Folha de S. Paulo


Como jantar 4 vezes em 4 horas na noite louca de Tóquio

"Gentoroman!"

Com um olhar agradecido, ela diz "gentleman" com sotaque japonês. Trabalha sob os trilhos do metrô de Tóquio, aborda os homens que vagam pela noite louca do bairro de Shimbashi. Oferece "massádji" e "sékisu".

Toco em seu ombro: "Não, obrigado, hoje não. Já estou legal". Quase nada, mas o suficiente para ela me achar um cavalheiro: "Gentoroman!"

Eu poderia ter completado: "Sabe o que é, menina, hoje estou em outra. Minha última noite em Tóquio, já são quase dez da noite, não jantei ainda, e meu plano é comer até cair".

Shimbashi é um labirinto de casas de massagem, fliperamas, lojas baratas, e, principalmente, de centenas de restaurantes e botequins.

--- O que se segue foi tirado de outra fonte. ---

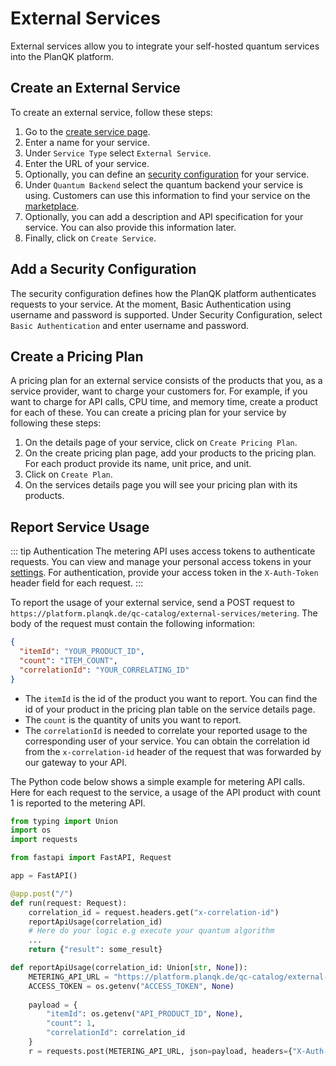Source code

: # External Services
External services allow you to integrate your self-hosted quantum services into the PlanQK platform.

## Create an External Service
To create an external service, follow these steps:
  1. Go to the [create service page](https://platform.planqk.de/services/new).
  2. Enter a name for your service.
  3. Under `Service Type` select `External Service`.
  4. Enter the URL of your service.
  5. Optionally, you can define an [security configuration](external-services.md#add-a-security-configuration) for your service. 
  6. Under `Quantum Backend` select the quantum backend your service is using. Customers can use this information to find your service on the [marketplace](../marketplace.md).
  7. Optionally, you can add a description and API specification for your service. You can also provide this information later.
  8. Finally, click on `Create Service`.

## Add a Security Configuration
The security configuration defines how the PlanQK platform authenticates requests to your service. 
At the moment, Basic Authentication using username and password is supported.
Under Security Configuration, select `Basic Authentication` and enter username and password.

## Create a Pricing Plan
A pricing plan for an external service consists of the products that you, as a service provider, want to charge your customers for.
For example, if you want to charge for API calls, CPU time, and memory time, create a product for each of these.
You can create a pricing plan for your service by following these steps:

1. On the details page of your service, click on `Create Pricing Plan`.
2. On the create pricing plan page, add your products to the pricing plan. For each product provide its name, unit price, and unit.
3. Click on `Create Plan`.
4. On the services details page you will see your pricing plan with its products.

## Report Service Usage
::: tip Authentication
The metering API uses access tokens to authenticate requests.
You can view and manage your personal access tokens in your [settings](https://platform.planqk.de/settings/access-tokens).
For authentication, provide your access token in the `X-Auth-Token` header field for each request.
:::

To report the usage of your external service, send a POST request to ```https://platform.planqk.de/qc-catalog/external-services/metering```.
The body of the request must contain the following information:

```json
{
  "itemId": "YOUR_PRODUCT_ID",
  "count": "ITEM_COUNT",
  "correlationId": "YOUR_CORRELATING_ID"
}
```

- The `itemId` is the id of the product you want to report.
  You can find the id of your product in the pricing plan table on the service details page.
- The `count` is the quantity of units you want to report.
- The `correlationId` is needed to correlate your reported usage to the corresponding user of your service.
  You can obtain the correlation id from the `x-correlation-id` header of the request that was forwarded by our gateway to your API.

The Python code below shows a simple example for metering API calls.
Here for each request to the service, a usage of the API product with count 1 is reported to the metering API.

```python
from typing import Union
import os
import requests

from fastapi import FastAPI, Request

app = FastAPI()

@app.post("/")
def run(request: Request):
    correlation_id = request.headers.get("x-correlation-id")
    reportApiUsage(correlation_id)
    # Here do your logic e.g execute your quantum algorithm
    ...    
    return {"result": some_result}

def reportApiUsage(correlation_id: Union[str, None]):
    METERING_API_URL = "https://platform.planqk.de/qc-catalog/external-services/metering"
    ACCESS_TOKEN = os.getenv("ACCESS_TOKEN", None)
    
    payload = {
        "itemId": os.getenv("API_PRODUCT_ID", None),
        "count": 1,
        "correlationId": correlation_id
    }
    r = requests.post(METERING_API_URL, json=payload, headers={"X-Auth-Token": ACCESS_TOKEN})
```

Já fiquei outras vezes nessa região, mas passava a pé tangenciando o bairro.

Hoje, não. Por aqui não há estrelas Michelin, mas sobram movimento, diversidade, um universo gastronômico a ser explorado.

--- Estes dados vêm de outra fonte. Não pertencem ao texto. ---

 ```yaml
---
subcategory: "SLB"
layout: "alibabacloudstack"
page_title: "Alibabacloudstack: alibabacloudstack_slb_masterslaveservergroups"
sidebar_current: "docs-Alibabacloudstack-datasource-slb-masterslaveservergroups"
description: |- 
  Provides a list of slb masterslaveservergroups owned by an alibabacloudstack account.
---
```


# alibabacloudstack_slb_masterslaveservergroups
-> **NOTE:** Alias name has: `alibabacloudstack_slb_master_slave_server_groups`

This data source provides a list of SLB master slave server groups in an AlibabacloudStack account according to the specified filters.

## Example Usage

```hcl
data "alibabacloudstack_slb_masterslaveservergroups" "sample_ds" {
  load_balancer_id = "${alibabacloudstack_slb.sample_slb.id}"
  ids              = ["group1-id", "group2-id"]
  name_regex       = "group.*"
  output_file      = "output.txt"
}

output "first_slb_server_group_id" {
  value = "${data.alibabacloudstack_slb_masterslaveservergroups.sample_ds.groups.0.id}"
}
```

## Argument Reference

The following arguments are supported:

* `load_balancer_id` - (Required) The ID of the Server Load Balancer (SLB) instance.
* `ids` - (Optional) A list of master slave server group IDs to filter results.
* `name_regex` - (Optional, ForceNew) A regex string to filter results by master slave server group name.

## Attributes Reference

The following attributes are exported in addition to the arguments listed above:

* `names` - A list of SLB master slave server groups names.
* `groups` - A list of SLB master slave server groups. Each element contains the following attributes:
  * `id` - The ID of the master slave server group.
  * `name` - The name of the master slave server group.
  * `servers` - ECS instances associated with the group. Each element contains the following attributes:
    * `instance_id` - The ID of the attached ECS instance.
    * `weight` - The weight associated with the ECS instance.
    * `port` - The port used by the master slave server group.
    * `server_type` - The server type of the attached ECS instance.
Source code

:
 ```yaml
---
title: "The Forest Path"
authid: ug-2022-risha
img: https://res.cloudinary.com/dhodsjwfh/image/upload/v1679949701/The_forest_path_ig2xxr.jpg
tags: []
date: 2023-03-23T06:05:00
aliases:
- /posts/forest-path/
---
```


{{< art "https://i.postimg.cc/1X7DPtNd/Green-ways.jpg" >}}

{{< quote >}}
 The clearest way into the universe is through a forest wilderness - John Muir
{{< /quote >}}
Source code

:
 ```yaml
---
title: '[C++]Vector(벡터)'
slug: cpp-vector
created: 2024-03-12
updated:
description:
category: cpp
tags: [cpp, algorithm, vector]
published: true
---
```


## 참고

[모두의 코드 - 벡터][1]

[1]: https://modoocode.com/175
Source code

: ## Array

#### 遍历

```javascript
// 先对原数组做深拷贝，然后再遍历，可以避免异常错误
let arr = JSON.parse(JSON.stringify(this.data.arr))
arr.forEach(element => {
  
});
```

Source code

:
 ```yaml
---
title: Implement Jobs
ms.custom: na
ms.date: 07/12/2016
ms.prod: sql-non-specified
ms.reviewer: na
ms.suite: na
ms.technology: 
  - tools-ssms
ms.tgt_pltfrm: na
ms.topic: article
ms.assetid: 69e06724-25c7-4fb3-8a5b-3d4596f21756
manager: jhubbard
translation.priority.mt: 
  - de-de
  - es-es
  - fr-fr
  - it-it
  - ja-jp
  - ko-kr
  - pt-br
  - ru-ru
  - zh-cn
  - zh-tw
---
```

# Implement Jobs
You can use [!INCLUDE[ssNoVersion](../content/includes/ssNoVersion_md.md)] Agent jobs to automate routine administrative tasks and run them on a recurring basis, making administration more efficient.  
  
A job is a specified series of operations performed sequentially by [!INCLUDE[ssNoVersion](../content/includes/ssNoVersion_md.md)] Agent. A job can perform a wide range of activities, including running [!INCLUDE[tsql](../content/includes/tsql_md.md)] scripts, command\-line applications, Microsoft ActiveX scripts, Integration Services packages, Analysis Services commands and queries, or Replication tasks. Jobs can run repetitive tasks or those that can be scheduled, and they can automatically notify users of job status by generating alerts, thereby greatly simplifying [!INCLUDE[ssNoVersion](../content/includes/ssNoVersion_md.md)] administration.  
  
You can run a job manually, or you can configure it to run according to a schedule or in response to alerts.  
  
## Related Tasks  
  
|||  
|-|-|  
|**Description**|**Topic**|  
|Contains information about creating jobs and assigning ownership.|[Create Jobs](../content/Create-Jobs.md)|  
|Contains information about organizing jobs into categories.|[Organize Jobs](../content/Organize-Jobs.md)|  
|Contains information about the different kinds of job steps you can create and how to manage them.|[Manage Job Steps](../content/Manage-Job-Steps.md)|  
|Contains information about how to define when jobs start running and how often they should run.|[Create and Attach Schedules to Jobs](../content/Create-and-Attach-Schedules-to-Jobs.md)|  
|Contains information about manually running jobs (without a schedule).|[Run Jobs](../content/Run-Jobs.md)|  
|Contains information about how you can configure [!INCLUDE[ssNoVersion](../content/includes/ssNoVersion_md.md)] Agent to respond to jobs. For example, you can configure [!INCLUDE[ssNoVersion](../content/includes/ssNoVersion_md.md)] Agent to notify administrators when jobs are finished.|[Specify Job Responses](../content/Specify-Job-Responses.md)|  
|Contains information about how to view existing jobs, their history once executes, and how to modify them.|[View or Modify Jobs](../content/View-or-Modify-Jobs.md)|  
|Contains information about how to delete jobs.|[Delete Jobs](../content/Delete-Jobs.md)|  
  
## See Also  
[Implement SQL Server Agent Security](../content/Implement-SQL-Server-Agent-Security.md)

Primeira parada: um sushi em pé. Balcão onde cabem umas dez pessoas e é proibido sentar. Luz branca de lâmpadas fluorescentes, movimento frenético, comida barata. Existem muitos assim em Tóquio, mas normalmente abrem só no almoço. Este fica até altas horas.

A variedade é impressionante: peixes, moluscos, crustáceos de todas as regiões do Japão. Não é o melhor arroz de Tóquio, nem o sushi mais bem montado da cidade. Mas, na comparação, humilharia qualquer restaurante japonês de São Paulo, mesmo os mais estrelados.

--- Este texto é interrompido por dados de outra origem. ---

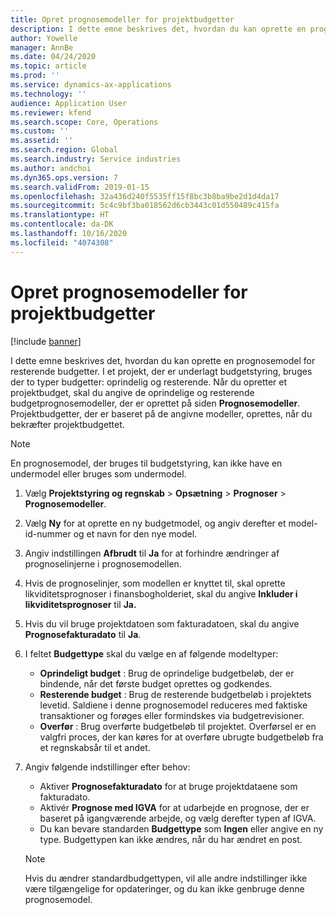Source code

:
 ```yaml
---
title: Opret prognosemodeller for projektbudgetter
description: I dette emne beskrives det, hvordan du kan oprette en prognosemodel for resterende budgetter.
author: Yowelle
manager: AnnBe
ms.date: 04/24/2020
ms.topic: article
ms.prod: ''
ms.service: dynamics-ax-applications
ms.technology: ''
audience: Application User
ms.reviewer: kfend
ms.search.scope: Core, Operations
ms.custom: ''
ms.assetid: ''
ms.search.region: Global
ms.search.industry: Service industries
ms.author: andchoi
ms.dyn365.ops.version: 7
ms.search.validFrom: 2019-01-15
ms.openlocfilehash: 32a436d240f5535ff15f8bc3b8ba9be2d1d4da17
ms.sourcegitcommit: 5c4c9bf3ba018562d6cb3443c01d550489c415fa
ms.translationtype: HT
ms.contentlocale: da-DK
ms.lasthandoff: 10/16/2020
ms.locfileid: "4074308"
---
```

# <a name="create-forecast-models-for-project-budgets"></a>Opret prognosemodeller for projektbudgetter 

[!include [banner](../includes/banner.md)]

I dette emne beskrives det, hvordan du kan oprette en prognosemodel for resterende budgetter. I et projekt, der er underlagt budgetstyring, bruges der to typer budgetter: oprindelig og resterende. Når du opretter et projektbudget, skal du angive de oprindelige og resterende budgetprognosemodeller, der er oprettet på siden **Prognosemodeller**. Projektbudgetter, der er baseret på de angivne modeller, oprettes, når du bekræfter projektbudgettet.

> [!NOTE]
> En prognosemodel, der bruges til budgetstyring, kan ikke have en undermodel eller bruges som undermodel.

1. Vælg **Projektstyring og regnskab** > **Opsætning** > **Prognoser**  > **Prognosemodeller**.
2. Vælg **Ny** for at oprette en ny budgetmodel, og angiv derefter et model-id-nummer og et navn for den nye model. 
3. Angiv indstillingen **Afbrudt** til **Ja** for at forhindre ændringer af prognoselinjerne i prognosemodellen. 
4. Hvis de prognoselinjer, som modellen er knyttet til, skal oprette likviditetsprognoser i finansbogholderiet, skal du angive **Inkluder i likviditetsprognoser** til **Ja.** 
5. Hvis du vil bruge projektdatoen som fakturadatoen, skal du angive **Prognosefakturadato** til **Ja**. 
6. I feltet **Budgettype** skal du vælge en af følgende modeltyper:

   - **Oprindeligt budget** : Brug de oprindelige budgetbeløb, der er bindende, når det første budget oprettes og godkendes.
   - **Resterende budget** : Brug de resterende budgetbeløb i projektets levetid. Saldiene i denne prognosemodel reduceres med faktiske transaktioner og forøges eller formindskes via budgetrevisioner.
   - **Overfør** : Brug overførte budgetbeløb til projektet. Overførsel er en valgfri proces, der kan køres for at overføre ubrugte budgetbeløb fra et regnskabsår til et andet.

7. Angiv følgende indstillinger efter behov:

   - Aktiver **Prognosefakturadato** for at bruge projektdataene som fakturadato.
   - Aktivér **Prognose med IGVA** for at udarbejde en prognose, der er baseret på igangværende arbejde, og vælg derefter typen af IGVA. 
   - Du kan bevare standarden **Budgettype** som **Ingen** eller angive en ny type. Budgettypen kan ikke ændres, når du har ændret en post.     
    > [!NOTE]
    > Hvis du ændrer standardbudgettypen, vil alle andre indstillinger ikke være tilgængelige for opdateringer, og du kan ikke genbruge denne prognosemodel. 
   


 

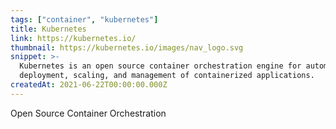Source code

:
 ```yaml
---
tags: ["container", "kubernetes"]
title: Kubernetes
link: https://kubernetes.io/
thumbnail: https://kubernetes.io/images/nav_logo.svg
snippet: >-
  Kubernetes is an open source container orchestration engine for automating
  deployment, scaling, and management of containerized applications.
createdAt: 2021-06-22T00:00:00.000Z
---
```

Open Source
Container Orchestration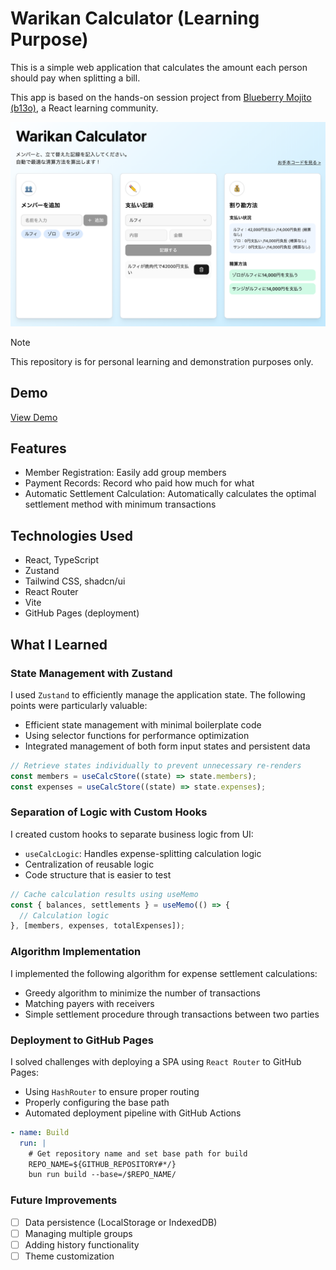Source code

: # Warikan Calculator (Learning Purpose)

This is a simple web application that calculates the amount each person should pay when splitting a bill.

This app is based on the hands-on session project from [Blueberry Mojito (b13o)](https://b13o.com/), a React learning community.

<picture>
   <source srcset="./public/screenshot.webp" type="image/webp">
   <img src="./public/screenshot.png" alt="Screenshot of the app">
</picture>


> [!Note]
> This repository is for personal learning and demonstration purposes only.

## Demo
[View Demo](https://oumelab.github.io/demo-warikan-calculator/)

## Features
- Member Registration: Easily add group members
- Payment Records: Record who paid how much for what
- Automatic Settlement Calculation: Automatically calculates the optimal settlement method with minimum transactions


 ## Technologies Used
 - React, TypeScript
 - Zustand
 - Tailwind CSS, shadcn/ui
 - React Router
 - Vite
 - GitHub Pages (deployment)

 ## What I Learned

 ### State Management with Zustand
 I used `Zustand` to efficiently manage the application state. The following points were particularly valuable:

- Efficient state management with minimal boilerplate code
- Using selector functions for performance optimization
- Integrated management of both form input states and persistent data

```typescript
// Retrieve states individually to prevent unnecessary re-renders
const members = useCalcStore((state) => state.members);
const expenses = useCalcStore((state) => state.expenses);
```

### Separation of Logic with Custom Hooks
I created custom hooks to separate business logic from UI:

- `useCalcLogic`: Handles expense-splitting calculation logic
- Centralization of reusable logic
- Code structure that is easier to test

```typescript
// Cache calculation results using useMemo
const { balances, settlements } = useMemo(() => {
  // Calculation logic
}, [members, expenses, totalExpenses]);
```

### Algorithm Implementation
I implemented the following algorithm for expense settlement calculations:

- Greedy algorithm to minimize the number of transactions
- Matching payers with receivers
- Simple settlement procedure through transactions between two parties

### Deployment to GitHub Pages
I solved challenges with deploying a SPA using `React Router` to GitHub Pages:

- Using `HashRouter` to ensure proper routing
- Properly configuring the base path
- Automated deployment pipeline with GitHub Actions

```yaml
- name: Build
  run: |
    # Get repository name and set base path for build
    REPO_NAME=${GITHUB_REPOSITORY#*/}
    bun run build --base=/$REPO_NAME/
```

### Future Improvements
- [ ] Data persistence (LocalStorage or IndexedDB)
- [ ] Managing multiple groups
- [ ] Adding history functionality
- [ ] Theme customization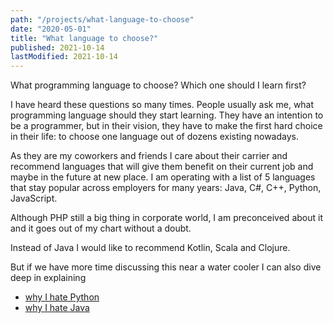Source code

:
 ```yaml
---
path: "/projects/what-language-to-choose"
date: "2020-05-01"
title: "What language to choose?"
published: 2021-10-14
lastModified: 2021-10-14
---
```


What programming language to choose? Which one should I learn first?

I have heard these questions so many times. People usually ask me, what programming language should they start learning. They have an intention to be a programmer, but in their vision, they have to make the first hard choice in their life: to choose one language out of dozens existing nowadays.  

As they are my coworkers and friends I care about their carrier and recommend languages that will give them benefit on their current job and maybe in the future at new place. I am operating with a list of 5 languages that stay popular across employers for many years: Java, C#, C++, Python, JavaScript. 

Although PHP still a big thing in corporate world, I am preconceived about it and it goes out of my chart without a doubt.

Instead of Java I would like to recommend Kotlin, Scala and Clojure.

But if we have more time discussing this near a water cooler I can also dive deep in explaining 

- [why I hate Python](/blog/why-do-i-hate-python)
- [why I hate Java](/blog/why-do-i-hate-java)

Destaque para o sushi fresquíssimo de sanma (um primo bem maior da sardinha, que aqui no Brasil só chega congelado para fazer na grelha ou no forno).

Espíritos menos bravos já se dariam por satisfeitos, mas minha missão mal começou. Faz uns 18°C no agradável outono japonês. Os restaurantes abrem as portas, as janelas, as mesas nas calçadas estão cheias.

Opto por um dos mais arejados e entro às cegas. Não há cardápio em caracteres ocidentais nem ninguém que fale inglês. A especialidade são peixes na grelha, parece. Sei que está na temporada de sardinha, sapeco o pedido em japonês: "Iwashi, onegaishimasu" (sardinha, por favor).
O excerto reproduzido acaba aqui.